Relative ratios (RRs) and their 95% confidence intervals (CIs), according to fracture site, were calculated using a random- or fixed-effects model on the basis of between-study heterogeneity. Heterogeneity, defined as variation beyond chance, was assessed through I2 test and Q statistic. I2 of >50% indicated considerable heterogeneity, and a p-value of <0.05 at Q statistic represented a significant heterogeneity (Higgins et al., 2003). A fixed-effects model was used based on Mantel-Haenszel method unless heterogeneity was present. The number of patients needed to treat (NNT) to prevent 1 event was calculated as: (1/absolute risk reduction)×100, where absolute risk reduction was rate difference (event rates on warfarin minus event rates on NOACs). Subgroup analyses were conducted according to individual NOACs (dabigatran, rivaroxaban, apixaban, and edoxaban), indications (atrial fibrillation or venous thromboembolism), and duration of follow up (>1 year or <1 year). To explore the potential effect modifiers on outcomes, meta-regression analysis was performed to test demographic characteristics of the included RCTs. Sensitivity analyses were performed to identify the effect of a single trial by sequential elimination of each trial from the pool. In addition, further analyses were conducted to identify the effect by including the low-dose arms (dabigatran 110 mg in RE-LY, and edoxaban 30/15 mg in ENGAGE AF-TIMI 48). All statistical analyses were performed by using STATA software (version13, Statacorp, College Station, Texas, USA), and P < 0.05 indicated a statistically significant difference.

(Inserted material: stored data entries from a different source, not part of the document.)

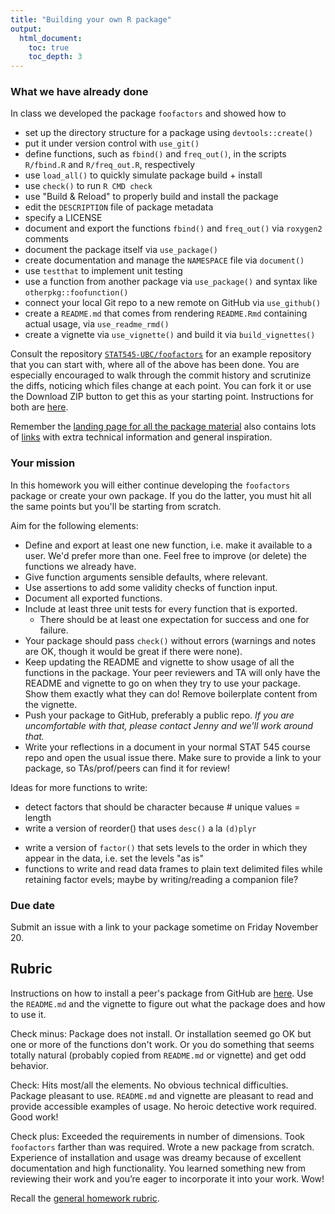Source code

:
 ```yaml
---
title: "Building your own R package"
output:
  html_document:
    toc: true
    toc_depth: 3
---
```


### What we have already done

In class we developed the package `foofactors` and showed how to

  * set up the directory structure for a package using `devtools::create()`
  * put it under version control with `use_git()`
  * define functions, such as `fbind()` and `freq_out()`, in the scripts `R/fbind.R` and `R/freq_out.R`, respectively
  * use `load_all()` to quickly simulate package build + install
  * use `check()` to run `R CMD check`
  * use "Build & Reload" to properly build and install the package
  * edit the `DESCRIPTION` file of package metadata
  * specify a LICENSE
  * document and export the functions `fbind()` and `freq_out()` via `roxygen2` comments
  * document the package itself via `use_package()`
  * create documentation and manage the `NAMESPACE` file via `document()`
  * use `testthat` to implement unit testing
  * use a function from another package via `use_package()` and syntax like `otherpkg::foofunction()`
  * connect your local Git repo to a new remote on GitHub via `use_github()`
  * create a `README.md` that comes from rendering `README.Rmd` containing actual usage, via `use_readme_rmd()`
  * create a vignette via `use_vignette()` and build it via `build_vignettes()`

Consult the repository [`STAT545-UBC/foofactors`](https://github.com/STAT545-UBC/foofactors) for an example repository that you can start with, where all of the above has been done. You are especially encouraged to walk through the commit history and scrutinize the diffs, noticing which files change at each point. You can fork it or use the Download ZIP button to get this as your starting point. Instructions for both are [here](hw08_package_onramp-peer-review.html).
  
Remember the [landing page for all the package material](packages00_index.html) also contains lots of [links](packages00_index.html#resources) with extra technical information and general inspiration.

### Your mission

In this homework you will either continue developing the `foofactors` package or create your own package. If you do the latter, you must hit all the same points but you'll be starting from scratch.

Aim for the following elements:

  * Define and export at least one new function, i.e. make it available to a user. We'd prefer more than one. Feel free to improve (or delete) the functions we already have.
  * Give function arguments sensible defaults, where relevant.
  * Use assertions to add some validity checks of function input.
  * Document all exported functions.
  * Include at least three unit tests for every function that is exported.
    - There should be at least one expectation for success and one for failure.
  * Your package should pass `check()` without errors (warnings and notes are OK, though it would be great if there were none).
  * Keep updating the README and vignette to show usage of all the functions in the package. Your peer reviewers and TA will only have the README and vignette to go on when they try to use your package. Show them exactly what they can do! Remove boilerplate content from the vignette.
  * Push your package to GitHub, preferably a public repo. *If you are uncomfortable with that, please contact Jenny and we'll work around that.*
  * Write your reflections in a document in your normal STAT 545 course repo and open the usual issue there. Make sure to provide a link to your package, so TAs/prof/peers can find it for review!

Ideas for more functions to write:

  * detect factors that should be character because # unique values = length
  * write a version of reorder() that uses `desc()` a la `(d)plyr`
  - write a version of `factor()` that sets levels to the order in which they appear in the data, i.e. set the levels "as is"
  - functions to write and read data frames to plain text delimited files while retaining factor evels; maybe by writing/reading a companion file?

### Due date

Submit an issue with a link to your package sometime on Friday November 20.

## Rubric

Instructions on how to install a peer's package from GitHub are [here](hw08_package_onramp-peer-review.html). Use the `README.md` and the vignette to figure out what the package does and how to use it.

Check minus: Package does not install. Or installation seemed go OK but one or more of the functions don't work. Or you do something that seems totally natural (probably copied from `README.md` or vignette) and get odd behavior.

Check: Hits most/all the elements. No obvious technical difficulties. Package pleasant to use. `README.md` and vignette are pleasant to read and provide accessible examples of usage. No heroic detective work required. Good work!

Check plus: Exceeded the requirements in number of dimensions. Took `foofactors` farther than was required. Wrote a new package from scratch. Experience of installation and usage was dreamy because of excellent documentation and high functionality. You learned something new from reviewing their work and you’re eager to incorporate it into your work. Wow!

Recall the [general homework rubric](http://stat545-ubc.github.io/peer-review01_marking-rubric.html).
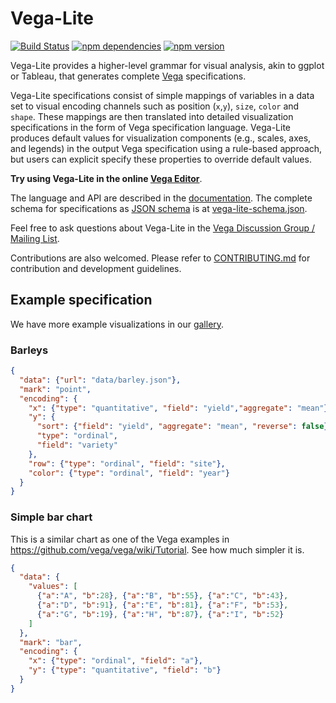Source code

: # Vega-Lite

[![Build Status](https://travis-ci.org/vega/vega-lite.svg)](https://travis-ci.org/vega/vega-lite)
[![npm dependencies](https://david-dm.org/vega/vega-lite.svg)](https://www.npmjs.com/package/vega-lite)
[![npm version](https://img.shields.io/npm/v/vega-lite.svg)](https://www.npmjs.com/package/vega-lite)

Vega-Lite provides a higher-level grammar for visual analysis, akin to ggplot or Tableau, that generates complete [Vega](https://vega.github.io/) specifications.

Vega-Lite specifications consist of simple mappings of variables in a data set to visual encoding channels such as position (`x`,`y`), `size`, `color` and `shape`. These mappings are then translated into detailed visualization specifications in the form of Vega specification language.  Vega-Lite produces default values for visualization components (e.g., scales, axes, and legends) in the output Vega specification using a rule-based approach, but users can explicit specify these properties to override default values.  

__Try using Vega-Lite in the online [Vega Editor](http://vega.github.io/vega-editor/?mode=vega-lite)__.

The language and API are described in the [documentation](https://vega.github.io/vega-lite/docs/). The complete schema for specifications as [JSON schema](http://json-schema.org/) is at [vega-lite-schema.json](https://vega.github.io/vega-lite/vega-lite-schema.json).

Feel free to ask questions about Vega-Lite in the [Vega Discussion Group / Mailing List](https://groups.google.com/forum/?fromgroups#!forum/vega-js).

Contributions are also welcomed.  Please refer to [CONTRIBUTING.md](CONTRIBUTING.md) for contribution and development guidelines.

## Example specification

We have more example visualizations in our [gallery](https://vega.github.io/vega-lite/gallery.html).

### Barleys

```json
{
  "data": {"url": "data/barley.json"},
  "mark": "point",
  "encoding": {
    "x": {"type": "quantitative", "field": "yield","aggregate": "mean"},
    "y": {
      "sort": {"field": "yield", "aggregate": "mean", "reverse": false},
      "type": "ordinal",
      "field": "variety"
    },
    "row": {"type": "ordinal", "field": "site"},
    "color": {"type": "ordinal", "field": "year"}
  }
}
```

### Simple bar chart

This is a similar chart as one of the Vega examples in https://github.com/vega/vega/wiki/Tutorial. See how much simpler it is.

```json
{
  "data": {
    "values": [
      {"a":"A", "b":28}, {"a":"B", "b":55}, {"a":"C", "b":43},
      {"a":"D", "b":91}, {"a":"E", "b":81}, {"a":"F", "b":53},
      {"a":"G", "b":19}, {"a":"H", "b":87}, {"a":"I", "b":52}
    ]
  },
  "mark": "bar",
  "encoding": {
    "x": {"type": "ordinal", "field": "a"},
    "y": {"type": "quantitative", "field": "b"}
  }
}
```
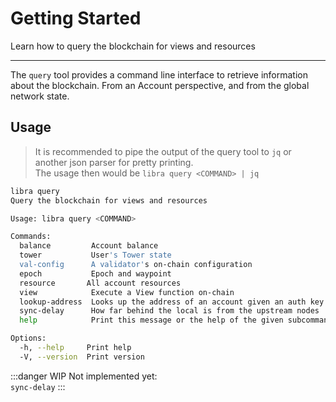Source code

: # Getting Started

Learn how to query the blockchain for views and resources

---

The `query` tool provides a command line interface to retrieve information about the blockchain. From an Account perspective, and from the global network state.


## Usage

> It is recommended to pipe the output of the query tool to `jq` or another json parser for pretty printing.  
The usage then would be `libra query <COMMAND> | jq`

```bash
libra query
Query the blockchain for views and resources

Usage: libra query <COMMAND>

Commands:
  balance         Account balance
  tower           User's Tower state
  val-config      A validator's on-chain configuration
  epoch           Epoch and waypoint
  resource       All account resources
  view            Execute a View function on-chain
  lookup-address  Looks up the address of an account given an auth key. The authkey diverges from the address after a key rotation
  sync-delay      How far behind the local is from the upstream nodes
  help            Print this message or the help of the given subcommand(s)

Options:
  -h, --help     Print help
  -V, --version  Print version
```

:::danger WIP
Not implemented yet:  
`sync-delay`
:::
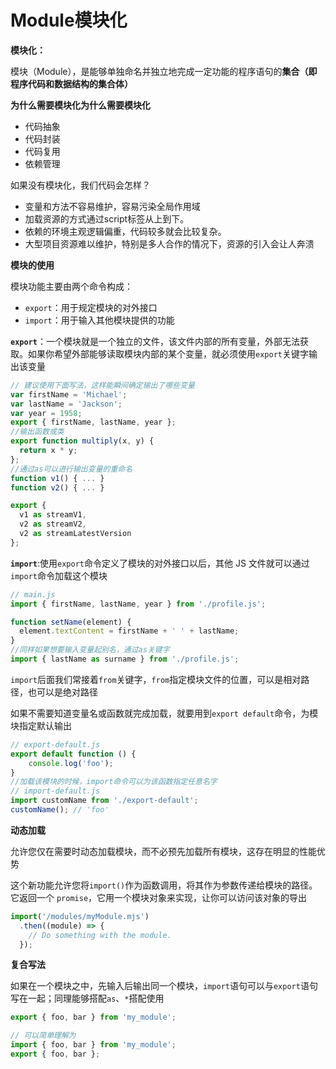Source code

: # Module模块化

**模块化：**

模块（Module），是能够单独命名并独立地完成一定功能的程序语句的**集合（即程序代码和数据结构的集合体）**

**为什么需要模块化为什么需要模块化**

- 代码抽象
- 代码封装
- 代码复用
- 依赖管理

如果没有模块化，我们代码会怎样？

- 变量和方法不容易维护，容易污染全局作用域
- 加载资源的方式通过script标签从上到下。
- 依赖的环境主观逻辑偏重，代码较多就会比较复杂。
- 大型项目资源难以维护，特别是多人合作的情况下，资源的引入会让人奔溃

**模块的使用**

模块功能主要由两个命令构成：

- `export`：用于规定模块的对外接口
- `import`：用于输入其他模块提供的功能

**`export`**：一个模块就是一个独立的文件，该文件内部的所有变量，外部无法获取。如果你希望外部能够读取模块内部的某个变量，就必须使用`export`关键字输出该变量

```js
// 建议使用下面写法，这样能瞬间确定输出了哪些变量
var firstName = 'Michael';
var lastName = 'Jackson';
var year = 1958;
export { firstName, lastName, year };
//输出函数或类
export function multiply(x, y) {
  return x * y;
};
//通过as可以进行输出变量的重命名
function v1() { ... }
function v2() { ... }

export {
  v1 as streamV1,
  v2 as streamV2,
  v2 as streamLatestVersion
};
```

**`import`**:使用`export`命令定义了模块的对外接口以后，其他 JS 文件就可以通过`import`命令加载这个模块

```js
// main.js
import { firstName, lastName, year } from './profile.js';

function setName(element) {
  element.textContent = firstName + ' ' + lastName;
}
//同样如果想要输入变量起别名，通过as关键字
import { lastName as surname } from './profile.js';
```

`import`后面我们常接着`from`关键字，`from`指定模块文件的位置，可以是相对路径，也可以是绝对路径

如果不需要知道变量名或函数就完成加载，就要用到`export default`命令，为模块指定默认输出

```js
// export-default.js
export default function () {
    console.log('foo');
}
//加载该模块的时候，import命令可以为该函数指定任意名字
// import-default.js
import customName from './export-default';
customName(); // 'foo'
```

**动态加载**

允许您仅在需要时动态加载模块，而不必预先加载所有模块，这存在明显的性能优势

这个新功能允许您将`import()`作为函数调用，将其作为参数传递给模块的路径。 它返回一个 `promise`，它用一个模块对象来实现，让你可以访问该对象的导出

```js
import('/modules/myModule.mjs')
  .then((module) => {
    // Do something with the module.
  });
```

**复合写法**

如果在一个模块之中，先输入后输出同一个模块，`import`语句可以与`export`语句写在一起；同理能够搭配`as`、`*`搭配使用

```js
export { foo, bar } from 'my_module';

// 可以简单理解为
import { foo, bar } from 'my_module';
export { foo, bar };
```

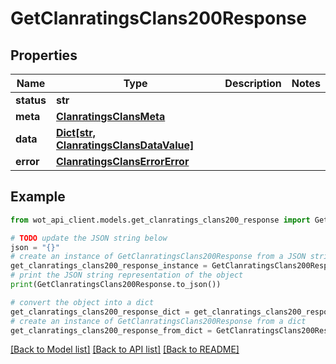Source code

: # GetClanratingsClans200Response


## Properties

Name | Type | Description | Notes
------------ | ------------- | ------------- | -------------
**status** | **str** |  | 
**meta** | [**ClanratingsClansMeta**](ClanratingsClansMeta.md) |  | 
**data** | [**Dict[str, ClanratingsClansDataValue]**](ClanratingsClansDataValue.md) |  | 
**error** | [**ClanratingsClansErrorError**](ClanratingsClansErrorError.md) |  | 

## Example

```python
from wot_api_client.models.get_clanratings_clans200_response import GetClanratingsClans200Response

# TODO update the JSON string below
json = "{}"
# create an instance of GetClanratingsClans200Response from a JSON string
get_clanratings_clans200_response_instance = GetClanratingsClans200Response.from_json(json)
# print the JSON string representation of the object
print(GetClanratingsClans200Response.to_json())

# convert the object into a dict
get_clanratings_clans200_response_dict = get_clanratings_clans200_response_instance.to_dict()
# create an instance of GetClanratingsClans200Response from a dict
get_clanratings_clans200_response_from_dict = GetClanratingsClans200Response.from_dict(get_clanratings_clans200_response_dict)
```
[[Back to Model list]](../README.md#documentation-for-models) [[Back to API list]](../README.md#documentation-for-api-endpoints) [[Back to README]](../README.md)


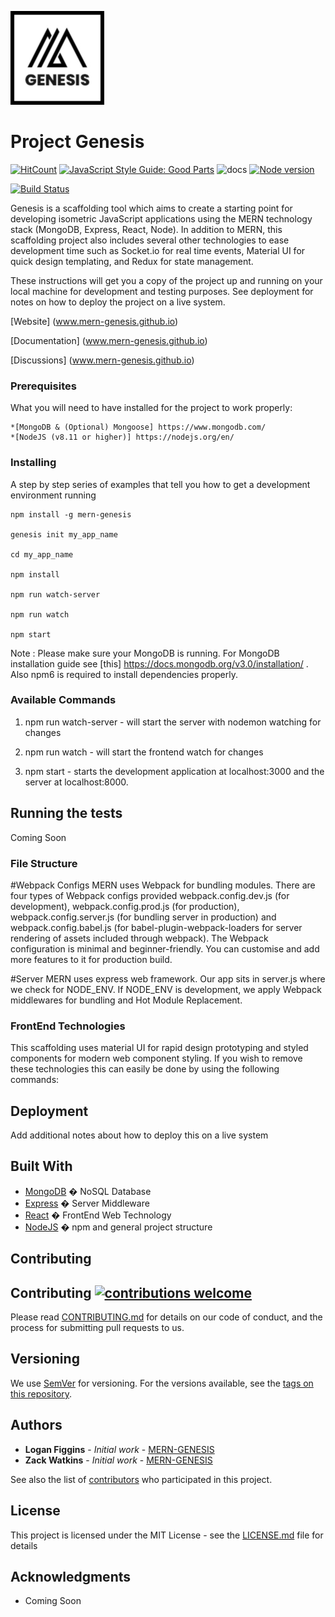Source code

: ![mern-genesis](static/img/MernLogo1.jpg)

# Project Genesis
[![HitCount](http://hits.dwyl.com/{L-Figgins13}/{Genesis}.svg)](http://hits.dwyl.com/{L-Figgins13}/{Genesis})
[![JavaScript Style Guide: Good Parts](https://img.shields.io/badge/code%20style-goodparts-brightgreen.svg?style=flat)](https://github.com/dwyl/goodparts "JavaScript The Good Parts")
![docs](http://inch-ci.org/github/dwyl/hapi-auth-jwt2)
[![Node version](https://img.shields.io/node/v/[NPM-MODULE-NAME].svg?style=flat)](http://nodejs.org/download/)

[![Build Status](https://travis-ci.org/{L-Figgins13}/{Genesis}.png?branch=master)](https://travis-ci.org/{L-Figgins13}/{Genesis})

Genesis is a scaffolding tool which aims to create a starting point for developing isometric JavaScript applications using the MERN technology stack (MongoDB, Express, React, Node). In addition to MERN, this scaffolding project also includes several other technologies to ease development time such as Socket.io for real time events, Material UI for quick design templating, and Redux for state management. 

These instructions will get you a copy of the project up and running on your local machine for development and testing purposes. See deployment for notes on how to deploy the project on a live system.

[Website] (www.mern-genesis.github.io)

[Documentation] (www.mern-genesis.github.io)

[Discussions] (www.mern-genesis.github.io)

### Prerequisites
What you will need to have installed for the project to work properly:

```
*[MongoDB & (Optional) Mongoose] https://www.mongodb.com/
*[NodeJS (v8.11 or higher)] https://nodejs.org/en/
```

### Installing
A step by step series of examples that tell you how to get a development environment running

```
npm install -g mern-genesis

genesis init my_app_name

cd my_app_name

npm install

npm run watch-server

npm run watch

npm start
```
Note : Please make sure your MongoDB is running. For MongoDB installation guide see [this] https://docs.mongodb.org/v3.0/installation/ . Also npm6 is required to install dependencies properly.

### Available Commands
1. npm run watch-server -  will start the server with nodemon watching for changes

2. npm run watch - will start the frontend watch for changes

3. npm start - starts the development application at localhost:3000 and the server at localhost:8000.


## Running the tests
Coming Soon

### File Structure
#Webpack Configs
MERN uses Webpack for bundling modules. There are four types of Webpack configs provided webpack.config.dev.js (for development), webpack.config.prod.js (for production), webpack.config.server.js (for bundling server in production) and webpack.config.babel.js (for babel-plugin-webpack-loaders for server rendering of assets included through webpack).
The Webpack configuration is minimal and beginner-friendly. You can customise and add more features to it for production build.

#Server
MERN uses express web framework. Our app sits in server.js where we check for NODE_ENV.
If NODE_ENV is development, we apply Webpack middlewares for bundling and Hot Module Replacement.

### FrontEnd Technologies
This scaffolding uses material UI for rapid design prototyping and styled components for modern web component styling. If you wish to remove these technologies this can easily be done by using the following commands:

## Deployment
Add additional notes about how to deploy this on a live system

## Built With
* [MongoDB]( https://www.mongodb.com/) � NoSQL Database
* [Express]( https://expressjs.com/) � Server Middleware
* [React](https://reactjs.org/) � FrontEnd Web Technology
* [NodeJS]( https://nodejs.org/en/) � npm and general project structure

## Contributing
## Contributing [![contributions welcome](https://img.shields.io/badge/contributions-welcome-brightgreen.svg?style=flat)](https://github.com/dwyl/esta/issues)
Please read [CONTRIBUTING.md](https://gist.github.com/PurpleBooth/b24679402957c63ec426) for details on our code of conduct, and the process for submitting pull requests to us.

## Versioning
We use [SemVer](http://semver.org/) for versioning. For the versions available, see the [tags on this repository](https://github.com/your/project/tags). 

## Authors
* **Logan Figgins** - *Initial work* - [MERN-GENESIS](https://github.com/L-Figgins13/Genesis/blob/master/README.md)
* **Zack Watkins** - *Initial work* - [MERN-GENESIS](https://github.com/L-Figgins13/Genesis/blob/master/README.md)

See also the list of [contributors](https://github.com/your/project/contributors) who participated in this project.

## License
This project is licensed under the MIT License - see the [LICENSE.md](LICENSE.md) file for details

## Acknowledgments
* Coming Soon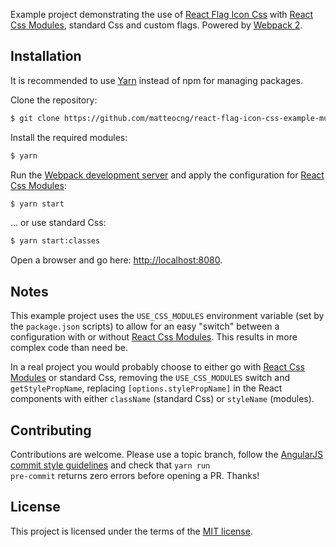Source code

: Example project demonstrating the use of [React Flag Icon Css](//github.com/matteocng/react-flag-icon-css) with [React Css Modules](//github.com/gajus/react-css-modules), standard Css and custom flags. Powered by [Webpack 2](//github.com/webpack/webpack).

## Installation

It is recommended to use [Yarn](https://yarnpkg.com/) instead of npm for managing packages.

Clone the repository:

```bash
$ git clone https://github.com/matteocng/react-flag-icon-css-example-multi.git && cd react-flag-icon-css-example-multi

```

Install the required modules:

```bash
$ yarn
```

Run the [Webpack development server](//github.com/webpack/webpack-dev-server) and apply the configuration for [React Css Modules](//github.com/gajus/react-css-modules):

```bash
$ yarn start
```

... or use standard Css:


```bash
$ yarn start:classes
```

Open a browser and go here: [http://localhost:8080](http://localhost:8080).

## Notes

This example project uses the <code>USE_CSS_MODULES</code> environment variable (set by the <code>package.json</code> scripts) to allow for an easy "switch" between a configuration with or without [React Css Modules](//github.com/gajus/react-css-modules). This results in more complex code than need be.

In a real project you would probably choose to either go with [React Css Modules](//github.com/gajus/react-css-modules) or standard Css, removing the <code>USE_CSS_MODULES</code> switch and <code>getStylePropName</code>, replacing <code>[options.stylePropName]</code> in the React components with either <code>className</code> (standard Css) or <code>styleName</code> (modules).

## Contributing

Contributions are welcome. Please use a topic branch, follow the [AngularJS commit style guidelines](//github.com/angular/angular.js/blob/master/CONTRIBUTING.md#-git-commit-guidelines) and check that <code>yarn run pre-commit</code> returns zero errors before opening a PR. Thanks!

## License

This project is licensed under the terms of the [MIT license](LICENSE).
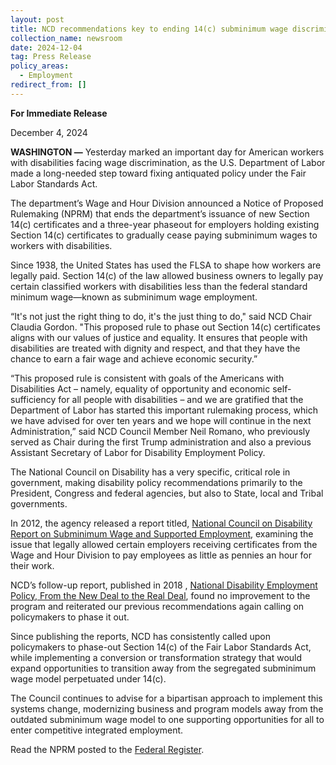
 ```yaml
---
layout: post
title: NCD recommendations key to ending 14(c) subminimum wage discrimination
collection_name: newsroom
date: 2024-12-04
tag: Press Release
policy_areas:
  - Employment
redirect_from: []
---
```

**For Immediate Release**

December 4, 2024                                      

**WASHINGTON —** Yesterday marked an important day for American workers with disabilities facing wage discrimination, as the U.S. Department of Labor made a long-needed step toward fixing antiquated policy under the Fair Labor Standards Act.

The department’s Wage and Hour Division announced a Notice of Proposed Rulemaking (NPRM) that ends the department’s issuance of new Section 14(c) certificates and a three-year phaseout for employers holding existing Section 14(c) certificates to gradually cease paying subminimum wages to workers with disabilities.

Since 1938, the United States has used the FLSA to shape how workers are legally paid. Section 14(c) of the law allowed business owners to legally pay certain classified workers with disabilities less than the federal standard minimum wage—known as subminimum wage employment.

“It's not just the right thing to do, it's the just thing to do," said NCD Chair Claudia Gordon. "This proposed rule to phase out Section 14(c) certificates aligns with our values of justice and equality. It ensures that people with disabilities are treated with dignity and respect, and that they have the chance to earn a fair wage and achieve economic security.”

“This proposed rule is consistent with goals of the Americans with Disabilities Act – namely, equality of opportunity and economic self-sufficiency for all people with disabilities – and we are gratified that the Department of Labor has started this important rulemaking process, which we have advised for over ten years and we hope will continue in the next Administration,” said NCD Council Member Neil Romano, who previously served as Chair during the first Trump administration and also a previous Assistant Secretary of Labor for Disability Employment Policy. 

The National Council on Disability has a very specific, critical role in government, making disability policy recommendations primarily to the President, Congress and federal agencies, but also to State, local and Tribal governments.

In 2012, the agency   released a report titled, [National Council on Disability Report on Subminimum Wage and Supported Employment](https://www.ncd.gov/report/national-council-on-disability-report-on-subminimum-wage-and-supported-employment/), examining the issue that legally allowed certain employers receiving certificates from the Wage and Hour Division to pay employees as little as pennies an hour for their work.

NCD’s follow-up report, published in  2018 , [National Disability Employment Policy, From the New Deal to the Real Deal](https://www.ncd.gov/report/national-disability-employment-policy-from-the-new-deal-to-the-real-deal-joining-the-industries-of-the-future/), found no improvement to the program and reiterated our previous recommendations again calling on policymakers to phase it out. 

Since publishing the reports, NCD has consistently called upon policymakers to phase-out Section 14(c) of the Fair Labor Standards Act, while implementing a conversion or transformation strategy that would expand opportunities to transition away from the segregated subminimum wage model perpetuated under 14(c). 

The Council continues to advise for a bipartisan approach to implement this systems change, modernizing business and program models away from the outdated subminimum wage model to one supporting opportunities for all to enter competitive integrated employment.

Read the NPRM posted to the [Federal Register](https://www.federalregister.gov/public-inspection/2024-27880/employment-of-workers-with-disabilities-under-section-14c-of-the-fair-labor-standards-act).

In total, 8,245 records were identified from the initial database search. After the removal of 1,642 duplicates, 6,483 records were excluded for various reasons through title and abstract screening. The remaining 120 records were full-text articles, of which 108 proved ineligible due to the unavailability of fracture data, single arm studies, or not warfarin as comparison. Finally, 12 eligible RCTs were included in the analyses (Figure 1 and Table S1) (Connolly et al., 2009; Schulman et al., 2009, 2013, 2014; EINSTEIN Investigators et al., 2010; Granger et al., 2011; Patel et al., 2011; EINSTEIN–PE Investigators et al., 2012; Hori et al., 2012; Agnelli et al., 2013; Giugliano et al., 2013; Hokusai-VTE Investigators et al., 2013). The characteristics of included RCTs were summarized in Tables 1, 2. Publication year varied from 2009 to 2014, with trial duration ranging from 3 to 36 months. A total of 89,549 patients were enrolled, among which 44,816 (50%) patients were treated with NOACs and 44,733 (50%) patients were treated with warfarin. Of these 12 trials, 5 (59,735 patients) were Atrial fibrillation (AF) studies, and 7 (29,814 patients) were venous thromboembolism (VTE) studies. All trials satisfied bias tool items with the exception of RE-LY (Connolly et al., 2009), EINSTEIN (EINSTEIN Investigators et al., 2010), and EINSTEIN-PE (EINSTEIN–PE Investigators et al., 2012), which were not double-blinded (Table S2).
Risk of Any Fracture
A total of 1,139 (1.3%) developed fracture, of which 515 (1.1%) were NOACs users and 624 (1.4%) were warfarin users. Consequently, NOACs significantly reduced the risk of fracture by 18% (RR: 0.82, 95%CI: 0.73–0.93, P = 0.001) compared to warfarin (Figure 2), with no significant heterogeneity among included studies (I2 = 15.0%, P = 0.30). The data translated to NNT of 333, meaning that 333 patients treated with NOACs prevent 1 fracture event than those treated with warfarin. Among included studies, a high incidence of 2.9% (201 of 7,012) was found in the ENGAGE AF-TIMI 48 trial (AF trial and 33 months of follow up) (Giugliano et al., 2013), and the AMPLIFY study showed the low incidence of 0.1% (4 of 2676) in patients with NOACs (VET trial and 6 months of follow up) (Agnelli et al., 2013).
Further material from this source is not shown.